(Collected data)
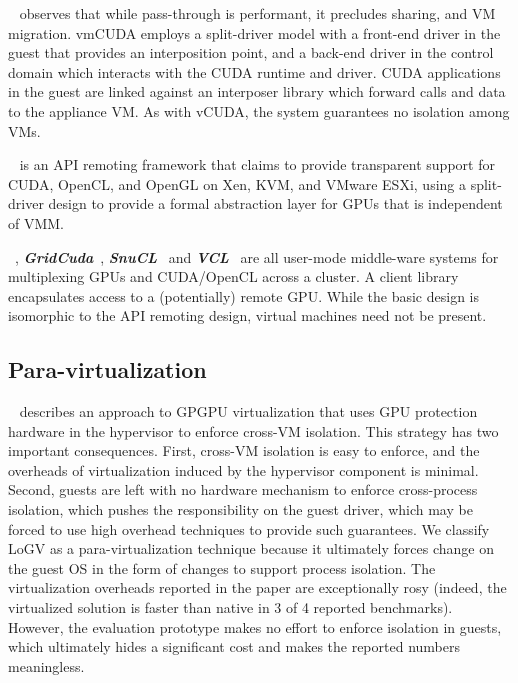~\cite{vmCUDA} observes that while pass-through is
performant, it precludes sharing, and VM migration.
vmCUDA employs a split-driver model with a front-end driver in the guest that
provides an interposition point, and a back-end driver in the control domain
which interacts with the CUDA runtime and driver. CUDA applications in the
guest are linked against an interposer library which forward calls and data to
the appliance VM. As with vCUDA, the system guarantees no isolation among VMs.

~\cite{gVirtuS} is an API remoting framework that claims
to provide transparent support for CUDA, OpenCL, and OpenGL on Xen, KVM, and
VMware ESXi, using a split-driver design to provide a formal abstraction layer
for GPUs that is independent of VMM.

~\cite{rCUDA, rCUDAnew},
\textbf{\textit{GridCuda}}~\cite{GridCuda},
\textbf{\textit{SnuCL}}~\cite{kim2012snucl} and
\textbf{\textit{VCL}}~\cite{VCL} are all user-mode middle-ware systems for
multiplexing GPUs and CUDA/OpenCL across a cluster. A client library
encapsulates access to a (potentially) remote GPU. While the basic design is
isomorphic to the API remoting design, virtual machines need not be present.

\subsection{Para-virtualization}

~\cite{logv} describes an approach to GPGPU virtualization
that uses GPU protection hardware in the hypervisor to enforce cross-VM
isolation. This strategy has two important consequences. First, cross-VM
isolation is easy to enforce, and the overheads of virtualization induced by
the hypervisor component is minimal. Second, guests are left with no hardware
mechanism to enforce cross-process isolation, which pushes the responsibility
on the guest driver, which may be forced to use high overhead techniques to
provide such guarantees. We classify LoGV as a para-virtualization technique
because it ultimately forces change on the guest OS in the form of changes to
support process isolation. The virtualization overheads reported in the paper
are exceptionally rosy (indeed, the virtualized solution is faster than native
in 3 of 4 reported benchmarks). However, the evaluation prototype makes no
effort to enforce isolation in guests, which ultimately hides a significant
cost and makes the reported numbers meaningless.

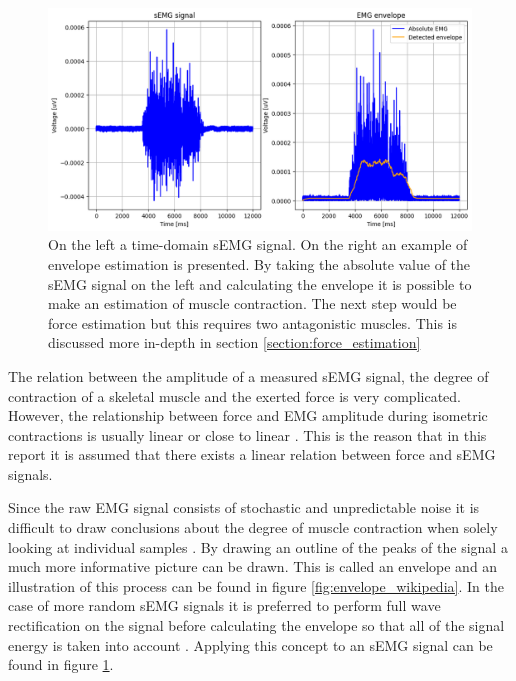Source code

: \begin{figure}[h!t]
	\begin{center}
		\includegraphics[width=1.0\columnwidth]{images/amplitude_force_estimation_example.png}
	\end{center}
	\caption{On the left a time-domain sEMG signal. On the right an example of envelope estimation is presented. By taking the absolute value of the sEMG signal on the left and calculating the envelope it is possible to make an estimation of muscle contraction. The next step would be force estimation but this requires two antagonistic muscles. This is discussed more in-depth in section \ref{section:force_estimation}}
	\label{fig:amplitude_estimation_example}
\end{figure}

The relation between the amplitude of a measured sEMG signal, the degree of contraction of a skeletal muscle and the exerted force is very complicated. However, the relationship between force and EMG amplitude during isometric contractions is usually linear or close to linear  \cite{interpreting_muscle_function_from_emg} \cite{adaptive_filter_dry_electrode}. This is the reason that in this report it is assumed that there exists a linear relation between force and sEMG signals.

Since the raw EMG signal consists of stochastic and unpredictable noise it is difficult to draw conclusions about the degree of muscle contraction when solely looking at individual samples \cite{semg_signals_analysis_and_applications}. By drawing an outline of the peaks of the signal a much more informative picture can be drawn. This is called an envelope and an illustration of this process can be found in figure \ref{fig:envelope_wikipedia}. In the case of more random sEMG signals it is preferred to perform full wave rectification on the signal before calculating the envelope so that all of the signal energy is taken into account \cite{semg_signals_analysis_and_applications}. Applying this concept to an sEMG signal can be found in figure \ref{fig:amplitude_estimation_example}.

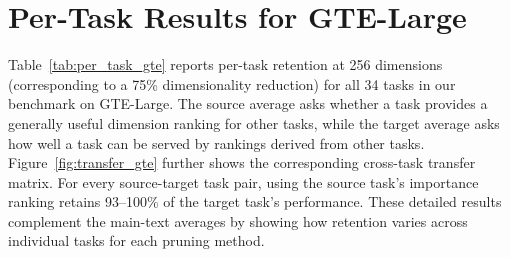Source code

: \documentclass[11pt]{article}
\begin{document}
\section{Per-Task Results for GTE-Large}
\label{sec:per_task_gte}
Table~\ref{tab:per_task_gte} reports per-task retention at 256 dimensions (corresponding to a 75\% dimensionality reduction) for all 34 tasks in our benchmark on GTE-Large. The source average asks whether a task provides a generally useful dimension ranking for other tasks, while the target average asks how well a task can be served by rankings derived from other tasks. Figure~\ref{fig:transfer_gte} further shows the corresponding cross-task transfer matrix. For every source-target task pair, using the source task's importance ranking retains 93--100\% of the target task's performance. These detailed results complement the main-text averages by showing how retention varies across individual tasks for each pruning method.
\end{document}

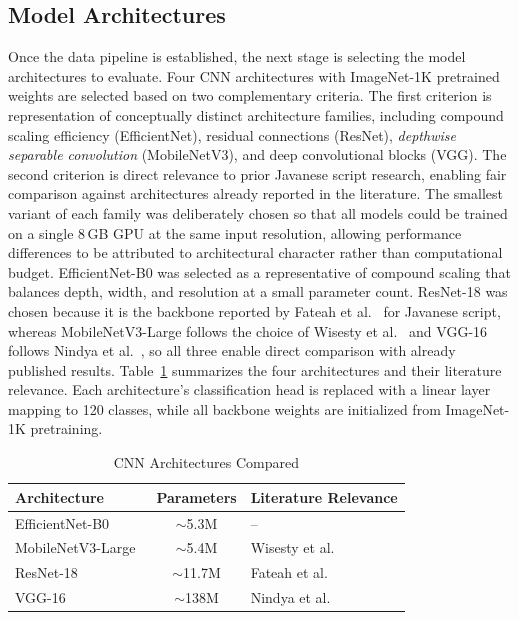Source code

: \documentclass[conference]{IEEEtran}
\begin{document}
\subsection{Model Architectures}

Once the data pipeline is established, the next stage is selecting
the model architectures to evaluate.
Four CNN architectures with ImageNet-1K pretrained weights are
selected based on two complementary criteria.
The first criterion is representation of conceptually distinct
architecture families, including compound scaling efficiency (EfficientNet),
residual connections (ResNet), \textit{depthwise separable
convolution} (MobileNetV3), and deep convolutional blocks (VGG).
The second criterion is direct relevance to prior Javanese script
research, enabling fair comparison against architectures already
reported in the literature.
The smallest variant of each family was deliberately chosen so that
all models could be trained on a single 8\,GB GPU at the same input
resolution, allowing performance differences to be attributed to
architectural character rather than computational budget.
EfficientNet-B0 was selected as a representative of compound scaling
that balances depth, width, and resolution at a small parameter count.
ResNet-18 was chosen because it is the backbone reported by Fateah et
al.~\cite{ifriza2026} for Javanese script, whereas MobileNetV3-Large
follows the choice of Wisesty et al.~\cite{wisesty2026} and VGG-16
follows Nindya et al.~\cite{nindya2025}, so all three enable direct
comparison with already published results.
Table~\ref{tab:arch} summarizes the four architectures and their
literature relevance.
Each architecture's classification head is replaced with a linear
layer mapping to 120 classes, while all backbone weights are
initialized from ImageNet-1K pretraining.

\begin{table}[t]
\caption{CNN Architectures Compared}
\label{tab:arch}
\begin{center}
\renewcommand{\arraystretch}{1.2}
\begin{tabular}{lcl}
\toprule
\textbf{Architecture} & \textbf{Parameters} & \textbf{Literature Relevance} \\
\midrule
EfficientNet-B0~\cite{tan2019efficientnet}    & $\sim$5.3M  & -- \\
MobileNetV3-Large~\cite{howard2019mobilenetv3}& $\sim$5.4M  & Wisesty et al.~\cite{wisesty2026} \\
ResNet-18~\cite{he2016resnet}                 & $\sim$11.7M & Fateah et al.~\cite{ifriza2026} \\
VGG-16~\cite{simonyan2015vgg}                 & $\sim$138M  & Nindya et al.~\cite{nindya2025} \\
\bottomrule
\end{tabular}
\end{center}
\end{table}
\end{document}
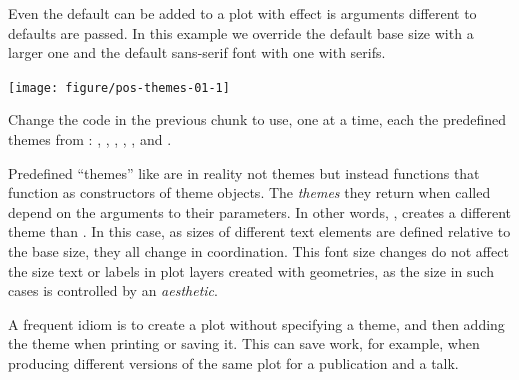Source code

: \documentclass[krantz2]{krantz}\usepackage{knitr}%
\begin{document}
Even the default  can be added to a plot with effect is arguments different to defaults are passed. In this example we override the default base size with a larger one and the default sans-serif font with one with serifs.

\begin{knitrout}\footnotesize
{}\color{fgcolor}\begin{kframe}
\begin{alltt}
  \hlopt{+}
  \hlstd{()} \hlopt{+}
  \hlstd{(} \hlstd{=} \hlstd{,}
              \hlstd{=} \hlstd{)}
\end{alltt}
\end{kframe}

{\centering \texttt{[image: figure/pos-themes-01-1]} 

}



\end{knitrout}

\begin{playground}
Change the code in the previous chunk to use, one at a time, each the predefined themes from \ggplot: , , , , ,  and .
\end{playground}

\begin{explainbox}
Predefined ``themes'' like  are in reality not themes but instead \Rlang functions that function as constructors of theme objects. The \emph{themes} they return when called depend on the arguments to their parameters. In other words, , creates a different theme than . In this case, as sizes of different text elements are defined relative to the base size, they all change in coordination. This font size changes do not affect the size text or labels in plot layers created with geometries, as the size in such cases is controlled by an \emph{aesthetic}.
\end{explainbox}

A frequent idiom is to create a plot without specifying a theme, and then adding the theme when printing or saving it. This can save work, for example, when producing different versions of the same plot for a publication and a talk.
\end{document}
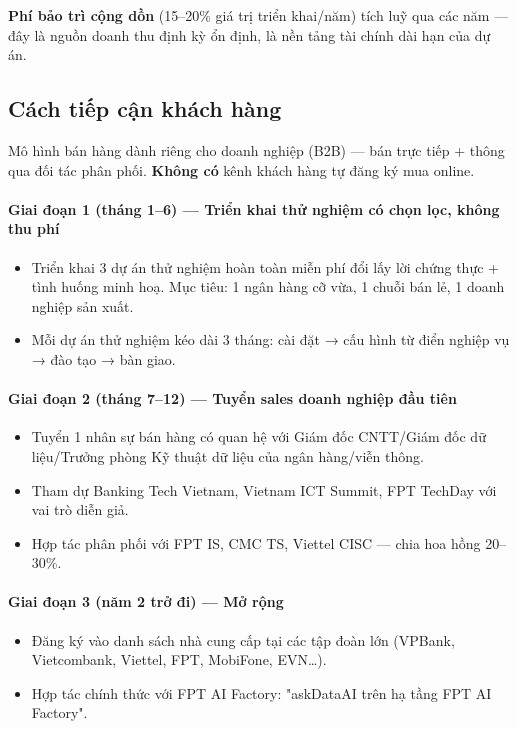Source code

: \documentclass[11pt,a4paper]{article}
\begin{document}
\textbf{Phí bảo trì cộng dồn} (15--20\% giá trị triển khai/năm) tích luỹ qua các năm --- đây là nguồn doanh thu định kỳ ổn định, là nền tảng tài chính dài hạn của dự án.

\subsection{Cách tiếp cận khách hàng}

Mô hình bán hàng dành riêng cho doanh nghiệp (B2B) --- bán trực tiếp + thông qua đối tác phân phối. \textbf{Không có} kênh khách hàng tự đăng ký mua online.

\paragraph{Giai đoạn 1 (tháng 1--6) --- Triển khai thử nghiệm có chọn lọc, không thu phí}
\begin{itemize}
\item Triển khai 3 dự án thử nghiệm hoàn toàn miễn phí đổi lấy lời chứng thực + tình huống minh hoạ. Mục tiêu: 1 ngân hàng cỡ vừa, 1 chuỗi bán lẻ, 1 doanh nghiệp sản xuất.
\item Mỗi dự án thử nghiệm kéo dài 3 tháng: cài đặt → cấu hình từ điển nghiệp vụ → đào tạo → bàn giao.
\end{itemize}

\paragraph{Giai đoạn 2 (tháng 7--12) --- Tuyển sales doanh nghiệp đầu tiên}
\begin{itemize}
\item Tuyển 1 nhân sự bán hàng có quan hệ với Giám đốc CNTT/Giám đốc dữ liệu/Trưởng phòng Kỹ thuật dữ liệu của ngân hàng/viễn thông.
\item Tham dự Banking Tech Vietnam, Vietnam ICT Summit, FPT TechDay với vai trò diễn giả.
\item Hợp tác phân phối với FPT IS, CMC TS, Viettel CISC --- chia hoa hồng 20--30\%.
\end{itemize}

\paragraph{Giai đoạn 3 (năm 2 trở đi) --- Mở rộng}
\begin{itemize}
\item Đăng ký vào danh sách nhà cung cấp tại các tập đoàn lớn (VPBank, Vietcombank, Viettel, FPT, MobiFone, EVN\ldots).
\item Hợp tác chính thức với FPT AI Factory: "askDataAI trên hạ tầng FPT AI Factory".
\end{itemize}
\end{document}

(Problem statement)
Out of the data above, set down the lines from the one with "The first criterion" to the one with "convolutional blocks (VGG).", both included, exactly as written and with no additions.

(Result of this exercise)
The first criterion is representation of conceptually distinct
architecture families, including compound scaling efficiency (EfficientNet),
residual connections (ResNet), \textit{depthwise separable
convolution} (MobileNetV3), and deep convolutional blocks (VGG).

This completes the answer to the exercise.